**WORK REQUIRED:** All that is wanted is the exact lines from the first line of the data below through the line with "## Exercises", both ends included, with pictures omitted.

============

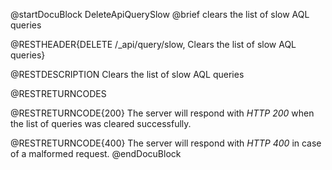 
@startDocuBlock DeleteApiQuerySlow
@brief clears the list of slow AQL queries

@RESTHEADER{DELETE /_api/query/slow, Clears the list of slow AQL queries}

@RESTDESCRIPTION
Clears the list of slow AQL queries

@RESTRETURNCODES

@RESTRETURNCODE{200}
The server will respond with *HTTP 200* when the list of queries was
cleared successfully.

@RESTRETURNCODE{400}
The server will respond with *HTTP 400* in case of a malformed request.
@endDocuBlock

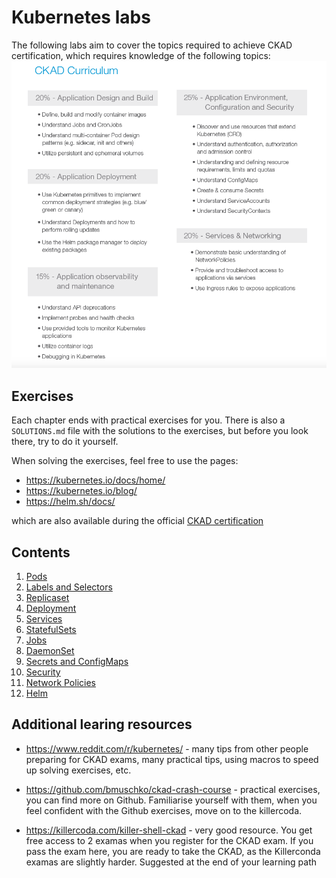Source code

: # Kubernetes labs
The following labs aim to cover the topics required to achieve CKAD certification, which requires knowledge of the following topics:
![ckad_curriculum](images/ckad_curriculum.png)

## Exercises
Each chapter ends with practical exercises for you. There is also a `SOLUTIONS.md` file with the solutions to the exercises, but before you look there, try to do it yourself. 

When solving the exercises, feel free to use the pages:
* https://kubernetes.io/docs/home/
* https://kubernetes.io/blog/
* https://helm.sh/docs/

which are also available during the official [CKAD certification](https://docs.linuxfoundation.org/tc-docs/certification/certification-resources-allowed#certified-kubernetes-administrator-cka-and-certified-kubernetes-application-developer-ckad)


## Contents
1. [Pods](Pods101/README.md)
1. [Labels and Selectors](Labels_Selectors101/README.md)
1. [Replicaset](Replicaset101/README.md)
1. [Deployment](Deployment101/README.md)
1. [Services](Services101/README.md)
1. [StatefulSets](StatefulSets101/README.md)
1. [Jobs](Jobs101/README.md)
1. [DaemonSet](DaemonSet101/README.md)
1. [Secrets and ConfigMaps](SecertsConfigmaps101/README.md)
1. [Security](Security101/README.md)
1. [Network Policies](Network_Policies101/README.md)
1. [Helm](Helm101/README.md)

## Additional learing resources
- https://www.reddit.com/r/kubernetes/ - many tips from other people preparing for CKAD exams, many practical tips, using macros to speed up solving exercises, etc.

- https://github.com/bmuschko/ckad-crash-course - practical exercises, you can find more on Github. Familiarise yourself with them, when you feel confident with the Github exercises, move on to the killercoda.

- https://killercoda.com/killer-shell-ckad - very good resource. You get free access to 2 examas when you register for the CKAD exam. If you pass the exam here, you are ready to take the CKAD, as the Killerconda examas are slightly harder. Suggested at the end of your learning path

============

**ANSWER SPACE:**
@startDocuBlock DeleteApiQuerySlow
@brief clears the list of slow AQL queries

@RESTHEADER{DELETE /_api/query/slow, Clears the list of slow AQL queries}

@RESTDESCRIPTION
Clears the list of slow AQL queries

@RESTRETURNCODES

@RESTRETURNCODE{200}
The server will respond with *HTTP 200* when the list of queries was
cleared successfully.

@RESTRETURNCODE{400}
The server will respond with *HTTP 400* in case of a malformed request.
@endDocuBlock

Source code

: # Kubernetes labs
The following labs aim to cover the topics required to achieve CKAD certification, which requires knowledge of the following topics:
![ckad_curriculum](images/ckad_curriculum.png)

## Exercises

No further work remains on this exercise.